§ **Provided records**:
-.-.-

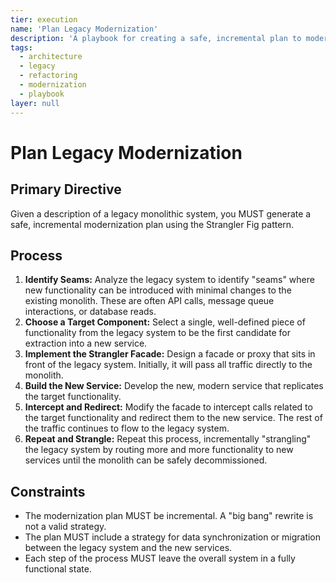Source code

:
 ```yaml
---
tier: execution
name: 'Plan Legacy Modernization'
description: 'A playbook for creating a safe, incremental plan to modernize a legacy system.'
tags:
  - architecture
  - legacy
  - refactoring
  - modernization
  - playbook
layer: null
---
```


# Plan Legacy Modernization

## Primary Directive

Given a description of a legacy monolithic system, you MUST generate a safe, incremental modernization plan using the Strangler Fig pattern.

## Process

1.  **Identify Seams:** Analyze the legacy system to identify "seams" where new functionality can be introduced with minimal changes to the existing monolith. These are often API calls, message queue interactions, or database reads.
2.  **Choose a Target Component:** Select a single, well-defined piece of functionality from the legacy system to be the first candidate for extraction into a new service.
3.  **Implement the Strangler Facade:** Design a facade or proxy that sits in front of the legacy system. Initially, it will pass all traffic directly to the monolith.
4.  **Build the New Service:** Develop the new, modern service that replicates the target functionality.
5.  **Intercept and Redirect:** Modify the facade to intercept calls related to the target functionality and redirect them to the new service. The rest of the traffic continues to flow to the legacy system.
6.  **Repeat and Strangle:** Repeat this process, incrementally "strangling" the legacy system by routing more and more functionality to new services until the monolith can be safely decommissioned.

## Constraints

- The modernization plan MUST be incremental. A "big bang" rewrite is not a valid strategy.
- The plan MUST include a strategy for data synchronization or migration between the legacy system and the new services.
- Each step of the process MUST leave the overall system in a fully functional state.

-.-.-

§ **Your instructions**:
Transcribe exactly, please, the lines from the one with "to the monolith." to the last line of the entries above, ends included.

§ **Task result**:
3.  **Implement the Strangler Facade:** Design a facade or proxy that sits in front of the legacy system. Initially, it will pass all traffic directly to the monolith.
4.  **Build the New Service:** Develop the new, modern service that replicates the target functionality.
5.  **Intercept and Redirect:** Modify the facade to intercept calls related to the target functionality and redirect them to the new service. The rest of the traffic continues to flow to the legacy system.
6.  **Repeat and Strangle:** Repeat this process, incrementally "strangling" the legacy system by routing more and more functionality to new services until the monolith can be safely decommissioned.

## Constraints

- The modernization plan MUST be incremental. A "big bang" rewrite is not a valid strategy.
- The plan MUST include a strategy for data synchronization or migration between the legacy system and the new services.
- Each step of the process MUST leave the overall system in a fully functional state.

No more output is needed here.